◆ **What to work on**
Give back exactly the lines from the start of the listing to the line containing "<td>143</td>", inclusive, and nothing beyond them.

◆ **Task input**
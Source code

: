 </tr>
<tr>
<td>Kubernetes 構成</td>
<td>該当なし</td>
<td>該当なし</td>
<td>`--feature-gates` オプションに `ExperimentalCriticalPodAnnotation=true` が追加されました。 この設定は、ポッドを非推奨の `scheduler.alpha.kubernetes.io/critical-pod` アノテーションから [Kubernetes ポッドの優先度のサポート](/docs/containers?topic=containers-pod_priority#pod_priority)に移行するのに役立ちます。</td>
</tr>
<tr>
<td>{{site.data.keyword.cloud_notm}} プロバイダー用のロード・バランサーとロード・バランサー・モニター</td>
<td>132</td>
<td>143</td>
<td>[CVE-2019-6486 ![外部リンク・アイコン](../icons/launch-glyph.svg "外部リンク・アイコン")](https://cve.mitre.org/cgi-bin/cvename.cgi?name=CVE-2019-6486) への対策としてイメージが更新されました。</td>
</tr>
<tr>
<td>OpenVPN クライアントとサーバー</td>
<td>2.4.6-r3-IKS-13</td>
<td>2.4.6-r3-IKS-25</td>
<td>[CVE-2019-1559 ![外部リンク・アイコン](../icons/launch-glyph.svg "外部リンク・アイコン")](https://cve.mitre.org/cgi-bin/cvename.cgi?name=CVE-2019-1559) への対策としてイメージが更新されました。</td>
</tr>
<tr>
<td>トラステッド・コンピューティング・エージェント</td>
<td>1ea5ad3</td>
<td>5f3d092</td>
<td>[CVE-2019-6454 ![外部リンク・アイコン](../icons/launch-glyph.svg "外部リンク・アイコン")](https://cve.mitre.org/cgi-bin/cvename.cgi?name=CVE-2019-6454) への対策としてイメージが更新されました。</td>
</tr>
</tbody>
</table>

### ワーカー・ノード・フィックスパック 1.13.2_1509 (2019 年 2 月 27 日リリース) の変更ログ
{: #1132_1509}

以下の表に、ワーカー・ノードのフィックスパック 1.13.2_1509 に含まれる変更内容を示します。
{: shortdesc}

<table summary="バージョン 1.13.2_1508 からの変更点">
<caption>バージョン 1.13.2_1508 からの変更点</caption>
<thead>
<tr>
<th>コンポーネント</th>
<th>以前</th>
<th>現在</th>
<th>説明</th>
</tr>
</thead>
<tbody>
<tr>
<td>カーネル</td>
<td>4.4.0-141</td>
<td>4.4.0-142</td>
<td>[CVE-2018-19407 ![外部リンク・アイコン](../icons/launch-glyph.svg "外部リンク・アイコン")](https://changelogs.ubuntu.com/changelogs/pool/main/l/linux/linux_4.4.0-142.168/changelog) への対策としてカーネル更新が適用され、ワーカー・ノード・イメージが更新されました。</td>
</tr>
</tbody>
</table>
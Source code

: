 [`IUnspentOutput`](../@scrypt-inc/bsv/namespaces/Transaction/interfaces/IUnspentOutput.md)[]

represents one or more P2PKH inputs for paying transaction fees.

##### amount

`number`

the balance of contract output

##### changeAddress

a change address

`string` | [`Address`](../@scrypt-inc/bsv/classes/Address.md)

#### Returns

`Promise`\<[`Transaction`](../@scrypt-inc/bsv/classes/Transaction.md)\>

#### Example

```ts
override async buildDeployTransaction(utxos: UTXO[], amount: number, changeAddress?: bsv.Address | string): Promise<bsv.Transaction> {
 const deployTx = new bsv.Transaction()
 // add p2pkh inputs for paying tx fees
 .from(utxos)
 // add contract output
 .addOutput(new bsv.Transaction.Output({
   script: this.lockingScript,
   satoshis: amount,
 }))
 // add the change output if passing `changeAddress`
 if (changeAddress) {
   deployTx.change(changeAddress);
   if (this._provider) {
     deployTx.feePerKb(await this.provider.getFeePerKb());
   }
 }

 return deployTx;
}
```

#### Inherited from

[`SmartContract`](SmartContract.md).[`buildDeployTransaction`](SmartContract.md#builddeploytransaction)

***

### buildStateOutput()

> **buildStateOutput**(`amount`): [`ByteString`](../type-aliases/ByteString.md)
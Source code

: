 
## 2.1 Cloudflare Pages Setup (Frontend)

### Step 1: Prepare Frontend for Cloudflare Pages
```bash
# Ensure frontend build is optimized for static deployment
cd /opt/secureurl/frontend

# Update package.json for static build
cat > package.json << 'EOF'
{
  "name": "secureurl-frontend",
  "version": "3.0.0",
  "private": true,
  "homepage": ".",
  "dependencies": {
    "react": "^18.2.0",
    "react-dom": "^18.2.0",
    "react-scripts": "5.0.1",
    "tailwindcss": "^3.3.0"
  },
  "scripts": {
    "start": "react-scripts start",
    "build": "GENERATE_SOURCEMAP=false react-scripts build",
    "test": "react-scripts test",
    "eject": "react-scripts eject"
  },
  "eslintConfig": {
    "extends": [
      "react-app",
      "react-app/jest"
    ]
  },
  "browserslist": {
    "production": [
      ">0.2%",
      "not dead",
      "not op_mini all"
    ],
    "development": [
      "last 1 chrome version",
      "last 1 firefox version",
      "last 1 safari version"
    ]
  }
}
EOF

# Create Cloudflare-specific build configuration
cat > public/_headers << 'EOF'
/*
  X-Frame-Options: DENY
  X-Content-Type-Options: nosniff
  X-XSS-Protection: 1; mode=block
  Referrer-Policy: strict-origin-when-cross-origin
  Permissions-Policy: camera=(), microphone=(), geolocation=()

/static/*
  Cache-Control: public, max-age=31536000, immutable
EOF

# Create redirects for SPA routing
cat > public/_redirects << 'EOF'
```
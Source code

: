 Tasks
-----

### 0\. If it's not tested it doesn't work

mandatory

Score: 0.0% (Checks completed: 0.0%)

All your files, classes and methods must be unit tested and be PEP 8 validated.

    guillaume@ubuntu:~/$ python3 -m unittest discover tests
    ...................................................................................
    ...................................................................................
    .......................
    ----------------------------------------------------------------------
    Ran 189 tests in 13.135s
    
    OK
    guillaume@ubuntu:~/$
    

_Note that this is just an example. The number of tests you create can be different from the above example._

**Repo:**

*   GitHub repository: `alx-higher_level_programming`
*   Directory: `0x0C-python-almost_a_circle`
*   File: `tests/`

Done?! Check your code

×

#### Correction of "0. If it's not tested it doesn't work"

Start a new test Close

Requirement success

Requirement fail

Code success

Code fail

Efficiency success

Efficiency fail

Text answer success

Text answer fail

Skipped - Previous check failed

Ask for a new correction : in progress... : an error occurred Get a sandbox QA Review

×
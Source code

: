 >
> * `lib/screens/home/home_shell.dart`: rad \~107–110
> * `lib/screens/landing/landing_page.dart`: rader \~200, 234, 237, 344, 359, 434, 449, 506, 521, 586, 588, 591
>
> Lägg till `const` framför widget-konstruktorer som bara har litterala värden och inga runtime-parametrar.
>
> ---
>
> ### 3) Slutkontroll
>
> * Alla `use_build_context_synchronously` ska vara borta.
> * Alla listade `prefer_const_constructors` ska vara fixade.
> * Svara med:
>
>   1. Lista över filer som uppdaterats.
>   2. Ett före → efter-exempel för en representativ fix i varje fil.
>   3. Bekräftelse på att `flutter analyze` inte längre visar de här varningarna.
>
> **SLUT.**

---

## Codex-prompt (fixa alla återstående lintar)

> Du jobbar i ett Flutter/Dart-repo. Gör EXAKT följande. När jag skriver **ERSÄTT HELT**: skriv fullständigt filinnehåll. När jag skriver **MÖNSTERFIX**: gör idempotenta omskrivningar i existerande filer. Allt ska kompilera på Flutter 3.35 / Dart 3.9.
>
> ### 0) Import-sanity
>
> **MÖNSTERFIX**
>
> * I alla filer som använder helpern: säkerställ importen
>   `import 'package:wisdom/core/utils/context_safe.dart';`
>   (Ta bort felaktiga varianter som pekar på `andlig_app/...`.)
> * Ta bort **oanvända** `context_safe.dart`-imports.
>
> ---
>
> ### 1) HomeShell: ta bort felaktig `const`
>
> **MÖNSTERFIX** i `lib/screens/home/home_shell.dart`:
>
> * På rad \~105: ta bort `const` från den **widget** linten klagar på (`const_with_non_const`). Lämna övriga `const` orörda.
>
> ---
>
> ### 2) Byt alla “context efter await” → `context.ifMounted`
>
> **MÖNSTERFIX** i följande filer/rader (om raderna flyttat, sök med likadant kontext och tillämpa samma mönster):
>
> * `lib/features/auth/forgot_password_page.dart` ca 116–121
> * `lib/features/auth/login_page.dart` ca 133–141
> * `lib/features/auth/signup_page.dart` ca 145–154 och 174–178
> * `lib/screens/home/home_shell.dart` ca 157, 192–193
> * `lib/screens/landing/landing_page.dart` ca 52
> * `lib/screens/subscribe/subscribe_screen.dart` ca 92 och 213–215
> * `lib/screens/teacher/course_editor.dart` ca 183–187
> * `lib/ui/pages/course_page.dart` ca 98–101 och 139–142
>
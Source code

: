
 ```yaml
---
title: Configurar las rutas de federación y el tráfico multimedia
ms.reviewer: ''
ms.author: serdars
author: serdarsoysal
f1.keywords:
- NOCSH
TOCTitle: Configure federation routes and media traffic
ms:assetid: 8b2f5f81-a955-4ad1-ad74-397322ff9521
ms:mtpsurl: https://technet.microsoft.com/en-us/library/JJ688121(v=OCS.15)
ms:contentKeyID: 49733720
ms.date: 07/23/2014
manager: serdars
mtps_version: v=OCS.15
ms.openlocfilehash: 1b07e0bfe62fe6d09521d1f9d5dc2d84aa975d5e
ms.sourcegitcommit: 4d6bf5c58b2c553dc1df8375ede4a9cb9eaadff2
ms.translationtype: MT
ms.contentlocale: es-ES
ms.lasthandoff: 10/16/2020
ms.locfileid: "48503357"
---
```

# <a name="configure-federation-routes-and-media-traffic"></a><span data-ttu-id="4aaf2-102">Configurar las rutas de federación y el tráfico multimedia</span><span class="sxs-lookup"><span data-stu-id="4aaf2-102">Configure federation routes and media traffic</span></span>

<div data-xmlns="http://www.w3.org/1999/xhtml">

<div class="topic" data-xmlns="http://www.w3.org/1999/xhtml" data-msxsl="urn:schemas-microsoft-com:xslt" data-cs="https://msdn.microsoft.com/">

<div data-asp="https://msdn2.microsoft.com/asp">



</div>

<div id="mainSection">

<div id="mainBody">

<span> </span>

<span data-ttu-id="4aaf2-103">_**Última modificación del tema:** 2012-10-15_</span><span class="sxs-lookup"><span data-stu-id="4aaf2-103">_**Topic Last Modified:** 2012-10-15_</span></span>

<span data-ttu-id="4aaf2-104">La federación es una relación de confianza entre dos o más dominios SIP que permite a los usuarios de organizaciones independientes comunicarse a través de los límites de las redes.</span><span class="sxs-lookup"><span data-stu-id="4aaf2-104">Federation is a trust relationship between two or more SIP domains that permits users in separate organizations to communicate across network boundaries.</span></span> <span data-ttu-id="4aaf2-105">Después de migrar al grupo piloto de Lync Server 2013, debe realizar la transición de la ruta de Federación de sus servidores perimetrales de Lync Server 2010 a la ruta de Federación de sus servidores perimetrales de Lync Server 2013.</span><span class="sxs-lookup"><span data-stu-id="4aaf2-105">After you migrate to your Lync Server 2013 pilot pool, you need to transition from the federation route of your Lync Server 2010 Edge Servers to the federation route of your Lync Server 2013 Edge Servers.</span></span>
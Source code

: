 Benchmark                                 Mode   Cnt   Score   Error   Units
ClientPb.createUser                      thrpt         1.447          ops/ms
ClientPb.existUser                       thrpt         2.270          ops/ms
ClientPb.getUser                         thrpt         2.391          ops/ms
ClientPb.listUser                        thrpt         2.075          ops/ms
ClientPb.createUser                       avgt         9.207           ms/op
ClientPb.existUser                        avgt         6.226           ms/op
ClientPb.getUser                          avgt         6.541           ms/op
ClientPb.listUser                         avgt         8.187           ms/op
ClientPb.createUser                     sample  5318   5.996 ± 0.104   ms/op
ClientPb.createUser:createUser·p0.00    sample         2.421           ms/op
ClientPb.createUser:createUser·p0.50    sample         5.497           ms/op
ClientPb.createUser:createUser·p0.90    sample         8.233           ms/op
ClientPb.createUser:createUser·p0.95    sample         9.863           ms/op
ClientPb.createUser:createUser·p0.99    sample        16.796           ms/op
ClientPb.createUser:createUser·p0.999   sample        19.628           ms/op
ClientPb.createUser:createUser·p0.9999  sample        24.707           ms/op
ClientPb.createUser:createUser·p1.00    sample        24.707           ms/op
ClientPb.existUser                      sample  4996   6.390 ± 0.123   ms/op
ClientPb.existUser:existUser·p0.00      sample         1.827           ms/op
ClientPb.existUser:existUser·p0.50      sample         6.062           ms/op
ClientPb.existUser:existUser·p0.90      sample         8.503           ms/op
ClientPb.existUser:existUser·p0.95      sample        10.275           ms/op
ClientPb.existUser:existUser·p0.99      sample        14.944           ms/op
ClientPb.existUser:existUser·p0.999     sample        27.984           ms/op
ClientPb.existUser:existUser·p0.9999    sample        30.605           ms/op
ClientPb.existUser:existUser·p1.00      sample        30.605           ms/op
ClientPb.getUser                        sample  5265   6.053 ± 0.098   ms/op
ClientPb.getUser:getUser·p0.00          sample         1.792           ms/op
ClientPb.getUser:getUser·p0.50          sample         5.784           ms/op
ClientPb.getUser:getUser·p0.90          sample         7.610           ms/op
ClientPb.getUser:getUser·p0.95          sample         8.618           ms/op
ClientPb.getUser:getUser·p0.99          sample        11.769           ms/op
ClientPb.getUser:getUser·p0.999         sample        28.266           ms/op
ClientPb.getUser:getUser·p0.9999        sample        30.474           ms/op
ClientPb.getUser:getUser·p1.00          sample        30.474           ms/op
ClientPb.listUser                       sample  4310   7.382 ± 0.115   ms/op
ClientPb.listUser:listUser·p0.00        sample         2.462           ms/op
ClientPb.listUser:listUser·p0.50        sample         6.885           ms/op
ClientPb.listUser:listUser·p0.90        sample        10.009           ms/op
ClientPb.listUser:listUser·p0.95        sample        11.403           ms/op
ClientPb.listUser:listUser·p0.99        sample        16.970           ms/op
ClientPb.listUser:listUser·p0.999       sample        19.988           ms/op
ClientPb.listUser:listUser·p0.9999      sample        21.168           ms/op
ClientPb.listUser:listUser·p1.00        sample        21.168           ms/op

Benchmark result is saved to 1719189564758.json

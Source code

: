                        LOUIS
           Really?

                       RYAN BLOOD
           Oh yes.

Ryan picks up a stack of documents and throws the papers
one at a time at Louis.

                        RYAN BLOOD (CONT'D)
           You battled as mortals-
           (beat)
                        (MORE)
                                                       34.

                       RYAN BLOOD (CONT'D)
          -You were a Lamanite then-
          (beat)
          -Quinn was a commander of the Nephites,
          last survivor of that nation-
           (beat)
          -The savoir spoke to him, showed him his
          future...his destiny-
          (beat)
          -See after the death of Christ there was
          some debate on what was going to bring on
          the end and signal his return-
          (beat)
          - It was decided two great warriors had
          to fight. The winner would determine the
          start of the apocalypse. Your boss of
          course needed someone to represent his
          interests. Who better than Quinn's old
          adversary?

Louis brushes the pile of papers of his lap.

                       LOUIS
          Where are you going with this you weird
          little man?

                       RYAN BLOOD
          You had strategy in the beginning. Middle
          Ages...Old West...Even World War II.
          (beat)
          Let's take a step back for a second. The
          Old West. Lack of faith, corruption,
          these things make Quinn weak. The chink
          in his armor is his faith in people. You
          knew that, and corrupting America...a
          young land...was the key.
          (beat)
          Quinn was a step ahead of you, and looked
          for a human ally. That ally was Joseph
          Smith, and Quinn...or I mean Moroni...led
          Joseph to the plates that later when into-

◆ **Answer to this problem**
Source code

: </tr>
<tr>
<td>Kubernetes 構成</td>
<td>該当なし</td>
<td>該当なし</td>
<td>`--feature-gates` オプションに `ExperimentalCriticalPodAnnotation=true` が追加されました。 この設定は、ポッドを非推奨の `scheduler.alpha.kubernetes.io/critical-pod` アノテーションから [Kubernetes ポッドの優先度のサポート](/docs/containers?topic=containers-pod_priority#pod_priority)に移行するのに役立ちます。</td>
</tr>
<tr>
<td>{{site.data.keyword.cloud_notm}} プロバイダー用のロード・バランサーとロード・バランサー・モニター</td>
<td>132</td>
<td>143</td>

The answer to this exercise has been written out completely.